My first example was with disabled multithreading, yet it was still much faster. When I re-enabled it, it got much faster still at larger sizes.
I’m on 0.7, and OpenBLAS now seems smarter about being single threaded for smaller matrix sizes. Eg, as far as I could tell it ran single threaded here, regardless of what BLAS.set_num_threads was set to.

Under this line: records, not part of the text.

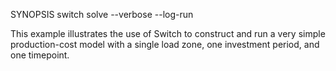 SYNOPSIS
	switch solve --verbose --log-run

This example illustrates the use of Switch to construct and run a very
simple production-cost model with a single load zone, one investment
period, and one timepoint.
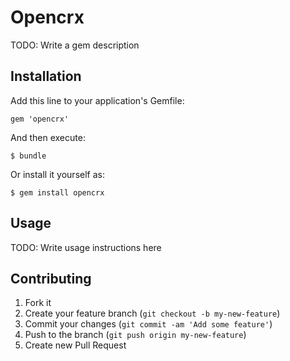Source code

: # Opencrx

TODO: Write a gem description

## Installation

Add this line to your application's Gemfile:

    gem 'opencrx'

And then execute:

    $ bundle

Or install it yourself as:

    $ gem install opencrx

## Usage

TODO: Write usage instructions here

## Contributing

1. Fork it
2. Create your feature branch (`git checkout -b my-new-feature`)
3. Commit your changes (`git commit -am 'Add some feature'`)
4. Push to the branch (`git push origin my-new-feature`)
5. Create new Pull Request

julia> BLAS.set_num_threads(1)
julia> gradN = rand(60, 40);
julia> Ke = fill(0.0, size(gradN, 1), size(gradN, 1));
julia> @btime $Ke .= $mult .* mul!($Ke, $gradN, $gradN');
11.014 μs (0 allocations: 0 bytes)
julia> @btime BLAS.syrk!('U', 'N', $mult, $gradN, 0.0, $Ke);
8.425 μs (0 allocations: 0 bytes)
julia> @btime BLAS.gemm!('N', 'T', $mult, $gradN, $gradN, 0.0, $Ke);
9.289 μs (0 allocations: 0 bytes)
julia> BLAS.set_num_threads(10)
julia> @btime $Ke .= $mult .* mul!($Ke, $gradN, $gradN');
10.994 μs (0 allocations: 0 bytes)
julia> @btime BLAS.syrk!('U', 'N', $mult, $gradN, 0.0, $Ke);
8.420 μs (0 allocations: 0 bytes)
julia> @btime BLAS.gemm!('N', 'T', $mult, $gradN, $gradN, 0.0, $Ke);
9.277 μs (0 allocations: 0 bytes)
julia> @btime add_mggt_ut_only!($Ke, $gradN, $mult);
37.251 μs (0 allocations: 0 bytes)
julia> @btime add_mggt_ut_only_wo!($Ke, $gradN, $mult);
52.913 μs (0 allocations: 0 bytes)
Times were the same, and I never saw CPU usage exceed 100%.
Even with the generic installs, OpenBLAS is supposed to detect your processor and pick the appropriate kernel, so it shouldn’t matter whether you built it from source or not.
BTW, @PetrKryslUCSD, if you’re primarily concerned about small sizes and willing to use StaticArrays:
julia> using StaticArrays
julia> gradN = @MMatrix rand(3, 2);
julia> Ke = @MMatrix fill(0.0, size(gradN, 1), size(gradN, 1));
julia> @btime $Ke .= $mult .* mul!($Ke, $gradN, $gradN');
5.714 ns (0 allocations: 0 bytes)
julia> @btime add_mggt_ut_only!($Ke, $gradN, $mult);
8.696 ns (0 allocations: 0 bytes)
julia> @btime add_mggt_ut_only_wo!($Ke, $gradN, $mult);
8.697 ns (0 allocations: 0 bytes)
MMatrix also defaults to BLAS calls at larger sizes, but many of the other StaticArrays functions (eg, @MMatrix randn(m, n)
) aren’t optimized for big matrices, so lots of things would randomly be painfully slow.